Work task: Exactly as given, restate each record that follows.

Exercise input:
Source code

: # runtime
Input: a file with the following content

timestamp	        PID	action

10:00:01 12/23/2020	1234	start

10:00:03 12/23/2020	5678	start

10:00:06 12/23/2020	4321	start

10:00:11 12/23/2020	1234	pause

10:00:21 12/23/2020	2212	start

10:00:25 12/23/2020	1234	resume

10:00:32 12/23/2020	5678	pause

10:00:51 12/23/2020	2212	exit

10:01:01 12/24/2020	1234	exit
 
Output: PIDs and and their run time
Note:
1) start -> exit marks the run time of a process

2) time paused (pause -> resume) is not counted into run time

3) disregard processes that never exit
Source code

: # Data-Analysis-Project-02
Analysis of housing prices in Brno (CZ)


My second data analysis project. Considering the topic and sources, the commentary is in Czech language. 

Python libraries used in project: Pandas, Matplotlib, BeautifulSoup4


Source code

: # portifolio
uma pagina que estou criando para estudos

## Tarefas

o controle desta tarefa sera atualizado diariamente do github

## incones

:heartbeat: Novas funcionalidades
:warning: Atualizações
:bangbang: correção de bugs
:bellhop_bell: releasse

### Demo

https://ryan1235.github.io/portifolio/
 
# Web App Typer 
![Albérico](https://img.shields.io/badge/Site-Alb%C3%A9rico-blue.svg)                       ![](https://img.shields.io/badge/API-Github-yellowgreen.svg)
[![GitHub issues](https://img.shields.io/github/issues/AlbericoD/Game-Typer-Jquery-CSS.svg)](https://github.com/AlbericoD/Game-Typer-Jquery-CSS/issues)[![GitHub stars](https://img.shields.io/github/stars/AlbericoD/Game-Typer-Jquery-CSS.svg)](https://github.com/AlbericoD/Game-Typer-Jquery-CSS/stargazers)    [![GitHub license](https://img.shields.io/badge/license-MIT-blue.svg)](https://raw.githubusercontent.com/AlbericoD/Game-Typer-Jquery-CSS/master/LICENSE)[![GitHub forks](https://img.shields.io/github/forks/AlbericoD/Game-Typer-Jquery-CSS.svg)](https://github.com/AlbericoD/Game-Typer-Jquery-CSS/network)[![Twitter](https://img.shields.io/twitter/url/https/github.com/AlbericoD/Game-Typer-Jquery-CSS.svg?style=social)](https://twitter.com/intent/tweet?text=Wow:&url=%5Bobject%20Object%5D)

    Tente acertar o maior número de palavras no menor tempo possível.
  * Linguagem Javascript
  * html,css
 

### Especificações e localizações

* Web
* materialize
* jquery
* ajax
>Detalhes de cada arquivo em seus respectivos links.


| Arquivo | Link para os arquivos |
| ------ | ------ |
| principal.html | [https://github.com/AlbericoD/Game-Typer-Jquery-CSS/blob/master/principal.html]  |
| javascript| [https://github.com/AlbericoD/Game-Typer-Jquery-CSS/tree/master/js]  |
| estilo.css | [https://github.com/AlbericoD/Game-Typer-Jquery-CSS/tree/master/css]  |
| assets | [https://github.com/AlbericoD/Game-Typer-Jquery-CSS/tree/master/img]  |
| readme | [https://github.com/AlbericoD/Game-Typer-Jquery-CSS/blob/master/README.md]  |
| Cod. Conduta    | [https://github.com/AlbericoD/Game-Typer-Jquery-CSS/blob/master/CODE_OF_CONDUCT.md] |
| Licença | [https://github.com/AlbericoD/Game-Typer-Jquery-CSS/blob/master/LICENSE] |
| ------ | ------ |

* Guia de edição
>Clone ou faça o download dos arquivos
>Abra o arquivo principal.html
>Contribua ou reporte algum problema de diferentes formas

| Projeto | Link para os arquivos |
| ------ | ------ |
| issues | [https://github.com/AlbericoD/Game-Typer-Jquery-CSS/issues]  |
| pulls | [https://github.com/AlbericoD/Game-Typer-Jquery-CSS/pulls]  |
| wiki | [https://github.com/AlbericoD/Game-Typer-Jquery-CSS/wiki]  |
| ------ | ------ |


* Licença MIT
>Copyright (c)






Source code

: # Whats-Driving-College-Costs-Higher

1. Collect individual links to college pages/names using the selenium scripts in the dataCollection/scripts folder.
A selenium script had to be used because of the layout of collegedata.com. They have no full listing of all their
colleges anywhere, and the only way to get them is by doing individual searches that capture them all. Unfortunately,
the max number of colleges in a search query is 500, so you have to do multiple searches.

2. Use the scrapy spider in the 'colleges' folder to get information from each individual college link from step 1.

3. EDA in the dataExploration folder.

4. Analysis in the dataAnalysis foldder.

Response to this task:
Source code

: # runtime
Input: a file with the following content

timestamp	        PID	action

10:00:01 12/23/2020	1234	start

10:00:03 12/23/2020	5678	start

10:00:06 12/23/2020	4321	start

10:00:11 12/23/2020	1234	pause

10:00:21 12/23/2020	2212	start

10:00:25 12/23/2020	1234	resume

10:00:32 12/23/2020	5678	pause

10:00:51 12/23/2020	2212	exit

10:01:01 12/24/2020	1234	exit
 
Output: PIDs and and their run time
Note:
1) start -> exit marks the run time of a process

2) time paused (pause -> resume) is not counted into run time

3) disregard processes that never exit
Source code

: # Data-Analysis-Project-02
Analysis of housing prices in Brno (CZ)


My second data analysis project. Considering the topic and sources, the commentary is in Czech language. 

Python libraries used in project: Pandas, Matplotlib, BeautifulSoup4


Source code

: # portifolio
uma pagina que estou criando para estudos

## Tarefas

o controle desta tarefa sera atualizado diariamente do github

## incones

:heartbeat: Novas funcionalidades
:warning: Atualizações
:bangbang: correção de bugs
:bellhop_bell: releasse

### Demo

https://ryan1235.github.io/portifolio/
 
# Web App Typer 
![Albérico](https://img.shields.io/badge/Site-Alb%C3%A9rico-blue.svg)                       ![](https://img.shields.io/badge/API-Github-yellowgreen.svg)
[![GitHub issues](https://img.shields.io/github/issues/AlbericoD/Game-Typer-Jquery-CSS.svg)](https://github.com/AlbericoD/Game-Typer-Jquery-CSS/issues)[![GitHub stars](https://img.shields.io/github/stars/AlbericoD/Game-Typer-Jquery-CSS.svg)](https://github.com/AlbericoD/Game-Typer-Jquery-CSS/stargazers)    [![GitHub license](https://img.shields.io/badge/license-MIT-blue.svg)](https://raw.githubusercontent.com/AlbericoD/Game-Typer-Jquery-CSS/master/LICENSE)[![GitHub forks](https://img.shields.io/github/forks/AlbericoD/Game-Typer-Jquery-CSS.svg)](https://github.com/AlbericoD/Game-Typer-Jquery-CSS/network)[![Twitter](https://img.shields.io/twitter/url/https/github.com/AlbericoD/Game-Typer-Jquery-CSS.svg?style=social)](https://twitter.com/intent/tweet?text=Wow:&url=%5Bobject%20Object%5D)

    Tente acertar o maior número de palavras no menor tempo possível.
  * Linguagem Javascript
  * html,css
 

### Especificações e localizações

* Web
* materialize
* jquery
* ajax
>Detalhes de cada arquivo em seus respectivos links.


| Arquivo | Link para os arquivos |
| ------ | ------ |
| principal.html | [https://github.com/AlbericoD/Game-Typer-Jquery-CSS/blob/master/principal.html]  |
| javascript| [https://github.com/AlbericoD/Game-Typer-Jquery-CSS/tree/master/js]  |
| estilo.css | [https://github.com/AlbericoD/Game-Typer-Jquery-CSS/tree/master/css]  |
| assets | [https://github.com/AlbericoD/Game-Typer-Jquery-CSS/tree/master/img]  |
| readme | [https://github.com/AlbericoD/Game-Typer-Jquery-CSS/blob/master/README.md]  |
| Cod. Conduta    | [https://github.com/AlbericoD/Game-Typer-Jquery-CSS/blob/master/CODE_OF_CONDUCT.md] |
| Licença | [https://github.com/AlbericoD/Game-Typer-Jquery-CSS/blob/master/LICENSE] |
| ------ | ------ |

* Guia de edição
>Clone ou faça o download dos arquivos
>Abra o arquivo principal.html
>Contribua ou reporte algum problema de diferentes formas

| Projeto | Link para os arquivos |
| ------ | ------ |
| issues | [https://github.com/AlbericoD/Game-Typer-Jquery-CSS/issues]  |
| pulls | [https://github.com/AlbericoD/Game-Typer-Jquery-CSS/pulls]  |
| wiki | [https://github.com/AlbericoD/Game-Typer-Jquery-CSS/wiki]  |
| ------ | ------ |


* Licença MIT
>Copyright (c)






Source code

: # Whats-Driving-College-Costs-Higher

1. Collect individual links to college pages/names using the selenium scripts in the dataCollection/scripts folder.
A selenium script had to be used because of the layout of collegedata.com. They have no full listing of all their
colleges anywhere, and the only way to get them is by doing individual searches that capture them all. Unfortunately,
the max number of colleges in a search query is 500, so you have to do multiple searches.

2. Use the scrapy spider in the 'colleges' folder to get information from each individual college link from step 1.

3. EDA in the dataExploration folder.

4. Analysis in the dataAnalysis foldder.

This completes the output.